Human Factors for Highway Engineers
Edited by
R. Fuller, Department of Psychology, Trinity College, Dublin 2,
Ireland Email: [log in to unmask]
J.A. Santos, Department of Psychology, University of Minho, IEP,
Campus de Gualtar, 4710-057 Braga, Portugal Email: [log in to unmask]
Description
Humans are highly mobile but at a price: over a million people are killed
annually on the road, at least 30 times as many are injured, of whom 1 in 10
may be permanently disabled. How can we design a road or highway or
transport system so as to provide both a high level of mobility and a high
level of safety?
For too long, from the perspective of the road user, highway engineers have
had to employ their intuitions, personal experiences, shared 'know-how' and
a 'suck-it-and-see' approach in many elements of highway design. Now the
science of human behaviour can provide both fundamental knowledge and
principles to enable matching roadway and transport system design to human
strengths, limitations and variability in performance; an understanding of
human contributory factors in accidents; and the undertaking of informed
safety audits and reviews.
This is the first book ever to provide this psychological knowledge and
insight. It may not yet have all the answers, but where there are gaps in
knowledge it will help you ask the right questions.
Audience
For highway design practitioners as well as students of road safety.
Contents
Foreword.
Preface.
Acknowledgements.
The System: Road and Road User.
Psychology and the highway engineer (R. Fuller, J.A. Santos).

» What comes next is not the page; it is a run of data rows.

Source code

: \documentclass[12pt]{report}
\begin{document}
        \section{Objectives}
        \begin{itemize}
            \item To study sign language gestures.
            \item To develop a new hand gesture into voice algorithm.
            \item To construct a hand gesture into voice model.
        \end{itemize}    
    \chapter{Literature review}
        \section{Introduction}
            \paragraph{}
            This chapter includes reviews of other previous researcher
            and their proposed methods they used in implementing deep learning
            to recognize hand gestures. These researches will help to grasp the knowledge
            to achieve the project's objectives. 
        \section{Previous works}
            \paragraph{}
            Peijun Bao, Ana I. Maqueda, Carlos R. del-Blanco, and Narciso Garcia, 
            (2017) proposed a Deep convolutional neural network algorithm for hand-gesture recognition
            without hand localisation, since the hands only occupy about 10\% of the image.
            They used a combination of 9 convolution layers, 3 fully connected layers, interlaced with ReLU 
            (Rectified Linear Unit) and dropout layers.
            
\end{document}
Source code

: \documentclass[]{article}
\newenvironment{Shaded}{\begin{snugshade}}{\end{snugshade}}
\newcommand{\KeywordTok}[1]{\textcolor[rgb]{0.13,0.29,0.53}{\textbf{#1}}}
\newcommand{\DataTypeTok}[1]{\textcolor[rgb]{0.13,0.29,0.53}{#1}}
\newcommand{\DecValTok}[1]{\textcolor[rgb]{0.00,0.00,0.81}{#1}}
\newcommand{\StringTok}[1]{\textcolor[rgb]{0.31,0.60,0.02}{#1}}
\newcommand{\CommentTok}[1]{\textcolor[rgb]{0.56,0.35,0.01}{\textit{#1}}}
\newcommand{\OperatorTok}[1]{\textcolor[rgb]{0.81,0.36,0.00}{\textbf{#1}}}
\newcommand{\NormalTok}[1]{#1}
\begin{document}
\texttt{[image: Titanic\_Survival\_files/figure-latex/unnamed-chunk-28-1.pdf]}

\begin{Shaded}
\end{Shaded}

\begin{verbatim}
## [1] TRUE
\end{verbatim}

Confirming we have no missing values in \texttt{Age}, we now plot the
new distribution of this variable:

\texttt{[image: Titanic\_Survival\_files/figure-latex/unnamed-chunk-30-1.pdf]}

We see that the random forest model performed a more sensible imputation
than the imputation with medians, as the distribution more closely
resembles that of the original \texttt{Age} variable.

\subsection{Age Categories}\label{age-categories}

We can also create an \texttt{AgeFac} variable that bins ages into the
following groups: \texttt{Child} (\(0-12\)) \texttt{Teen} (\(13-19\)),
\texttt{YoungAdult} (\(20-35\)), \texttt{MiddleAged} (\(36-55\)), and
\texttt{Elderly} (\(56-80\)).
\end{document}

Multiple perspectives (O. Carsten).
Ergonomics of driver's interface with the road environment: the contribution
of psychological research (F. Saad).
Learning and the road user (R. Fuller).
A study of subjective road categorization and driving behaviour (N. Kaptein
et al.).
The Driver From A Psychological Perspective.
Human factors and driving (R. Fuller).
Visual factors in driving (D.R. Mestre).
Perception of road users' motion (J.A. Santos et al.).
Sampling information from the road environment (J. Theeuwes).
Some insights on how to work with human error in traffic behaviour (E.J.
Carbonell, B. Martín-del-Río). Mental workload (D. de Waard).
Learning and driving: an incomplete but continuing story (J.A. Groeger).
Behavioural adaptation and drivers' task control (H. Summala).
Social psychological principles: 'the group inside the person (M.
O'Connell).
Special Categories of Road User.
Young pedestrians and young cyclists (H.H. van der Molen).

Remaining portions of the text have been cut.